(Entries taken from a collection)
+===+
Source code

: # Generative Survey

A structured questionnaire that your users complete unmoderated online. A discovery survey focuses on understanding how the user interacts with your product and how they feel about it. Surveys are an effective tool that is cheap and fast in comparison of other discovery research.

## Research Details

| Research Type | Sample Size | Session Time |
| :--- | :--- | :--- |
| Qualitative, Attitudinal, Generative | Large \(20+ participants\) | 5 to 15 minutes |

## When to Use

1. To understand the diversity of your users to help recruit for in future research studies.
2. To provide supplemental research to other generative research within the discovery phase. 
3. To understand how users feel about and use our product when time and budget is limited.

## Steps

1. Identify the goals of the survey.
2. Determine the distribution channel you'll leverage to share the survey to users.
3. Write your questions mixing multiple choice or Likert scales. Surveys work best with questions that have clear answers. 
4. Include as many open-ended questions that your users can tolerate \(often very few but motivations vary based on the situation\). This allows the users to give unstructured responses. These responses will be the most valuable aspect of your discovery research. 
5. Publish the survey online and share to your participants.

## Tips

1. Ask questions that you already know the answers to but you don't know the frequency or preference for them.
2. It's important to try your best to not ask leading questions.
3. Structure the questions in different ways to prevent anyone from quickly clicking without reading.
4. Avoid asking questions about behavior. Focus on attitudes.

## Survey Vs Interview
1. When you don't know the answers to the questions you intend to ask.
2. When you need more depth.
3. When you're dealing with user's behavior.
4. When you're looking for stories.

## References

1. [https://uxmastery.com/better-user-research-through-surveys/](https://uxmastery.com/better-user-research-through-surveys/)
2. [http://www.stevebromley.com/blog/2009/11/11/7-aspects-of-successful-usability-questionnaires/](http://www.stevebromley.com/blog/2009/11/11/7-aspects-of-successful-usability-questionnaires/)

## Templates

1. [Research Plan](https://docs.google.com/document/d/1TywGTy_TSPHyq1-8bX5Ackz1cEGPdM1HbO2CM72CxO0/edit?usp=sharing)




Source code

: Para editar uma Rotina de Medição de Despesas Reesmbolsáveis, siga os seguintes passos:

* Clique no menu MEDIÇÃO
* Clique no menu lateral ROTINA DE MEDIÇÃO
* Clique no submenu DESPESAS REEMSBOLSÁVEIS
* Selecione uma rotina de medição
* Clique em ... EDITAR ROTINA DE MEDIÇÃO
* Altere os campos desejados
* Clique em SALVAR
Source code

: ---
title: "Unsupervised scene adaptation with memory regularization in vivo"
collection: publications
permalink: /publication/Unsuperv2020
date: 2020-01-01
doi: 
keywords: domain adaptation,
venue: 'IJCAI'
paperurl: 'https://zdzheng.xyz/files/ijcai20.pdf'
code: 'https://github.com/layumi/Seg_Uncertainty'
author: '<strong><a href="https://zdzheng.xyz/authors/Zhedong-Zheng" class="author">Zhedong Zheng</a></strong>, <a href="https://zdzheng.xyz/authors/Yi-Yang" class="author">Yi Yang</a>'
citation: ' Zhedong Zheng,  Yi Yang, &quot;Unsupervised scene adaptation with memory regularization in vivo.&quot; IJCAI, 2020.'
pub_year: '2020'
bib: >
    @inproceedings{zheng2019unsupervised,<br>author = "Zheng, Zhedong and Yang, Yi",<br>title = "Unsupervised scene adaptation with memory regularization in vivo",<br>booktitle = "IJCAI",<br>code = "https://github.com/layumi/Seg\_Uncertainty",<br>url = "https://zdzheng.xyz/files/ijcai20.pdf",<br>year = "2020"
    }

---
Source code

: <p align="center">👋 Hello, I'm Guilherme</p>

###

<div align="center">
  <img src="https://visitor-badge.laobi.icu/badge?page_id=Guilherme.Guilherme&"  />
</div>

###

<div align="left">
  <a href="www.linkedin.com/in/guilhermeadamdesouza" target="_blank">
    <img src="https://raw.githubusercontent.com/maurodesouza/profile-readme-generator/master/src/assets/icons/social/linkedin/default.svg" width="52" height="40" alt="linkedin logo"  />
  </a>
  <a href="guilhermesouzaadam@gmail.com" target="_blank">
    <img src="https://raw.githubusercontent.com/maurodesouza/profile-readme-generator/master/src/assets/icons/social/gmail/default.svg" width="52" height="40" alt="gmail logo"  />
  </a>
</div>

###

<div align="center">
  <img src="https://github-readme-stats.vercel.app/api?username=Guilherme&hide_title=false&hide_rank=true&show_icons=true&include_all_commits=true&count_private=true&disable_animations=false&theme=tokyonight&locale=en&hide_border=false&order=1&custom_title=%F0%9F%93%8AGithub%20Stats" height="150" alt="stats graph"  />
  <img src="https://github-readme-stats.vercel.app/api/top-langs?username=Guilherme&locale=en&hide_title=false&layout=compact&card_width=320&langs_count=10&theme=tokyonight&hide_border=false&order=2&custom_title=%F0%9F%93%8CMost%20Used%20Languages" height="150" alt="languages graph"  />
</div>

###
+===+
## Your task
Take the entries above and transcribe them exactly as they stand.

## Answer below
Source code

: # Generative Survey

A structured questionnaire that your users complete unmoderated online. A discovery survey focuses on understanding how the user interacts with your product and how they feel about it. Surveys are an effective tool that is cheap and fast in comparison of other discovery research.

## Research Details

| Research Type | Sample Size | Session Time |
| :--- | :--- | :--- |
| Qualitative, Attitudinal, Generative | Large \(20+ participants\) | 5 to 15 minutes |

## When to Use

1. To understand the diversity of your users to help recruit for in future research studies.
2. To provide supplemental research to other generative research within the discovery phase. 
3. To understand how users feel about and use our product when time and budget is limited.

## Steps

1. Identify the goals of the survey.
2. Determine the distribution channel you'll leverage to share the survey to users.
3. Write your questions mixing multiple choice or Likert scales. Surveys work best with questions that have clear answers. 
4. Include as many open-ended questions that your users can tolerate \(often very few but motivations vary based on the situation\). This allows the users to give unstructured responses. These responses will be the most valuable aspect of your discovery research. 
5. Publish the survey online and share to your participants.

## Tips

1. Ask questions that you already know the answers to but you don't know the frequency or preference for them.
2. It's important to try your best to not ask leading questions.
3. Structure the questions in different ways to prevent anyone from quickly clicking without reading.
4. Avoid asking questions about behavior. Focus on attitudes.

## Survey Vs Interview
1. When you don't know the answers to the questions you intend to ask.
2. When you need more depth.
3. When you're dealing with user's behavior.
4. When you're looking for stories.

## References

1. [https://uxmastery.com/better-user-research-through-surveys/](https://uxmastery.com/better-user-research-through-surveys/)
2. [http://www.stevebromley.com/blog/2009/11/11/7-aspects-of-successful-usability-questionnaires/](http://www.stevebromley.com/blog/2009/11/11/7-aspects-of-successful-usability-questionnaires/)

## Templates

1. [Research Plan](https://docs.google.com/document/d/1TywGTy_TSPHyq1-8bX5Ackz1cEGPdM1HbO2CM72CxO0/edit?usp=sharing)




Source code

: Para editar uma Rotina de Medição de Despesas Reesmbolsáveis, siga os seguintes passos:

* Clique no menu MEDIÇÃO
* Clique no menu lateral ROTINA DE MEDIÇÃO
* Clique no submenu DESPESAS REEMSBOLSÁVEIS
* Selecione uma rotina de medição
* Clique em ... EDITAR ROTINA DE MEDIÇÃO
* Altere os campos desejados
* Clique em SALVAR
Source code

: ---
title: "Unsupervised scene adaptation with memory regularization in vivo"
collection: publications
permalink: /publication/Unsuperv2020
date: 2020-01-01
doi: 
keywords: domain adaptation,
venue: 'IJCAI'
paperurl: 'https://zdzheng.xyz/files/ijcai20.pdf'
code: 'https://github.com/layumi/Seg_Uncertainty'
author: '<strong><a href="https://zdzheng.xyz/authors/Zhedong-Zheng" class="author">Zhedong Zheng</a></strong>, <a href="https://zdzheng.xyz/authors/Yi-Yang" class="author">Yi Yang</a>'
citation: ' Zhedong Zheng,  Yi Yang, &quot;Unsupervised scene adaptation with memory regularization in vivo.&quot; IJCAI, 2020.'
pub_year: '2020'
bib: >
    @inproceedings{zheng2019unsupervised,<br>author = "Zheng, Zhedong and Yang, Yi",<br>title = "Unsupervised scene adaptation with memory regularization in vivo",<br>booktitle = "IJCAI",<br>code = "https://github.com/layumi/Seg\_Uncertainty",<br>url = "https://zdzheng.xyz/files/ijcai20.pdf",<br>year = "2020"
    }

---
Source code

: <p align="center">👋 Hello, I'm Guilherme</p>

###

<div align="center">
  <img src="https://visitor-badge.laobi.icu/badge?page_id=Guilherme.Guilherme&"  />
</div>

###

<div align="left">
  <a href="www.linkedin.com/in/guilhermeadamdesouza" target="_blank">
    <img src="https://raw.githubusercontent.com/maurodesouza/profile-readme-generator/master/src/assets/icons/social/linkedin/default.svg" width="52" height="40" alt="linkedin logo"  />
  </a>
  <a href="guilhermesouzaadam@gmail.com" target="_blank">
    <img src="https://raw.githubusercontent.com/maurodesouza/profile-readme-generator/master/src/assets/icons/social/gmail/default.svg" width="52" height="40" alt="gmail logo"  />
  </a>
</div>

###

<div align="center">
  <img src="https://github-readme-stats.vercel.app/api?username=Guilherme&hide_title=false&hide_rank=true&show_icons=true&include_all_commits=true&count_private=true&disable_animations=false&theme=tokyonight&locale=en&hide_border=false&order=1&custom_title=%F0%9F%93%8AGithub%20Stats" height="150" alt="stats graph"  />
  <img src="https://github-readme-stats.vercel.app/api/top-langs?username=Guilherme&locale=en&hide_title=false&layout=compact&card_width=320&langs_count=10&theme=tokyonight&hide_border=false&order=2&custom_title=%F0%9F%93%8CMost%20Used%20Languages" height="150" alt="languages graph"  />
</div>

###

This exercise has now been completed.